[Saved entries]
____________________

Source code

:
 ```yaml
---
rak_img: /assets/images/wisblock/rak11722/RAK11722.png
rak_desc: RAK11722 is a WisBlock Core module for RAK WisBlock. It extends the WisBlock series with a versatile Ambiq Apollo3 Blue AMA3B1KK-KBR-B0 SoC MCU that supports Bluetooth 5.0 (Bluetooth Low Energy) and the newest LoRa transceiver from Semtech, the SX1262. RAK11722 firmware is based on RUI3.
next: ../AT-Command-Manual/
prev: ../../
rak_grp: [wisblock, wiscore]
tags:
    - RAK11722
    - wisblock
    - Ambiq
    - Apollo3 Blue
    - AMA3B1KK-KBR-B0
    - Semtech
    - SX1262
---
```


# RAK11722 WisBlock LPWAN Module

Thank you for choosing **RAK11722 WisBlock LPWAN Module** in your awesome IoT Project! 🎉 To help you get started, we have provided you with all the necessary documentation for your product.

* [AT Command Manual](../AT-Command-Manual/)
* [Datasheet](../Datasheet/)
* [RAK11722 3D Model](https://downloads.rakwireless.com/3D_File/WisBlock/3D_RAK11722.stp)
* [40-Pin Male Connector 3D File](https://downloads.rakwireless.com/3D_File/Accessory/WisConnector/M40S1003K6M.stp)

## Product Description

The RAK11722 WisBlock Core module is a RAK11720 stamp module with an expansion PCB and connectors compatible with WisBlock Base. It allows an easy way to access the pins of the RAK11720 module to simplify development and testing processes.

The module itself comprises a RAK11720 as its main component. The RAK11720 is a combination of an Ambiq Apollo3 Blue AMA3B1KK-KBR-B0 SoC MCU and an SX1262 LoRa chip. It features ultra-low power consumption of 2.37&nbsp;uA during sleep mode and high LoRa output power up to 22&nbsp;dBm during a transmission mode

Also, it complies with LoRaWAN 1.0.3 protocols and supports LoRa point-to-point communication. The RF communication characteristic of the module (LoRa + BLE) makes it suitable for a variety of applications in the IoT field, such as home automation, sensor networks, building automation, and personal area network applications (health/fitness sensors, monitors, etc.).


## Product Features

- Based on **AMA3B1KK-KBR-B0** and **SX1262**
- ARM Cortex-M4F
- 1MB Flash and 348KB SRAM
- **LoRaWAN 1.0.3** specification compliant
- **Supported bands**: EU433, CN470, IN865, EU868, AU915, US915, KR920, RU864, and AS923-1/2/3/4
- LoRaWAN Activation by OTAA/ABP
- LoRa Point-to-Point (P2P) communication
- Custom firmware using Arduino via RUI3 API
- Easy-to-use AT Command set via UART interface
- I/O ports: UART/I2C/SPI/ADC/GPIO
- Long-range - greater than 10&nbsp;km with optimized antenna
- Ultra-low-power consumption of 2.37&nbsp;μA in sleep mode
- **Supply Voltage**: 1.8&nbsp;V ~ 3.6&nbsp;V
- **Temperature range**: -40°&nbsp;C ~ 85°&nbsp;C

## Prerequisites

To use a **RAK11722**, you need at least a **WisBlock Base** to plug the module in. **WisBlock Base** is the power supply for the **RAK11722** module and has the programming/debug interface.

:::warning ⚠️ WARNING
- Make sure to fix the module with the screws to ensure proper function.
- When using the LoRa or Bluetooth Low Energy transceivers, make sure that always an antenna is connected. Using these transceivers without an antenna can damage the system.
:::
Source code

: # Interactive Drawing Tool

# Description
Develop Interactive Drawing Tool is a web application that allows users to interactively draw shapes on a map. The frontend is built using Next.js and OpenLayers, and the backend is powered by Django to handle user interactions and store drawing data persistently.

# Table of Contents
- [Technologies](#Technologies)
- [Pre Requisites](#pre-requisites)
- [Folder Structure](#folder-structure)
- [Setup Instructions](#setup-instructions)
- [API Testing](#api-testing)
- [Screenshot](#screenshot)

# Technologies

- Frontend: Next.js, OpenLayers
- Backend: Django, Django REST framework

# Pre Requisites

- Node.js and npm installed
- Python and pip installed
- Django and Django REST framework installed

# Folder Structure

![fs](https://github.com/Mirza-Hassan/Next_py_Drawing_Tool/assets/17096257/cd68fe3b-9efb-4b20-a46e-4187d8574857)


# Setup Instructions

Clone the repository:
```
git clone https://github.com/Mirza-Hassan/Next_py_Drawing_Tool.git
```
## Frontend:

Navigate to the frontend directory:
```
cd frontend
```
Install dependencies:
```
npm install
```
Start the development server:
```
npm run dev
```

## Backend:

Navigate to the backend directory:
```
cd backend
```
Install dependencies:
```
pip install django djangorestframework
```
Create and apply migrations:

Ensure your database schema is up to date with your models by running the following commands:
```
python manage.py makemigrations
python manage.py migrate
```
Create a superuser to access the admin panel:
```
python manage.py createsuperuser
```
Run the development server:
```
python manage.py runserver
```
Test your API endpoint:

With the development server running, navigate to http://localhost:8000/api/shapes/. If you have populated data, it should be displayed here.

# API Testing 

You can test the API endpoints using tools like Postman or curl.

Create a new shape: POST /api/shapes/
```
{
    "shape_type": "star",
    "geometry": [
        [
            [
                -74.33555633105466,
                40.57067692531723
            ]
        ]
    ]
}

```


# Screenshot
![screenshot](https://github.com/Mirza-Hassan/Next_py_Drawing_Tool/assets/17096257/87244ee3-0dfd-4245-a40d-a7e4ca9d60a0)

____________________

Looking at the entries above, can you reproduce exactly the lines from the one that holds "- I/O ports: UART/I2C/SPI/ADC/GPIO" through the one that holds "# Description", and only those?

● PROBLEM SOLUTION
- I/O ports: UART/I2C/SPI/ADC/GPIO
- Long-range - greater than 10&nbsp;km with optimized antenna
- Ultra-low-power consumption of 2.37&nbsp;μA in sleep mode
- **Supply Voltage**: 1.8&nbsp;V ~ 3.6&nbsp;V
- **Temperature range**: -40°&nbsp;C ~ 85°&nbsp;C

## Prerequisites

To use a **RAK11722**, you need at least a **WisBlock Base** to plug the module in. **WisBlock Base** is the power supply for the **RAK11722** module and has the programming/debug interface.

:::warning ⚠️ WARNING
- Make sure to fix the module with the screws to ensure proper function.
- When using the LoRa or Bluetooth Low Energy transceivers, make sure that always an antenna is connected. Using these transceivers without an antenna can damage the system.
:::
Source code

: # Interactive Drawing Tool

# Description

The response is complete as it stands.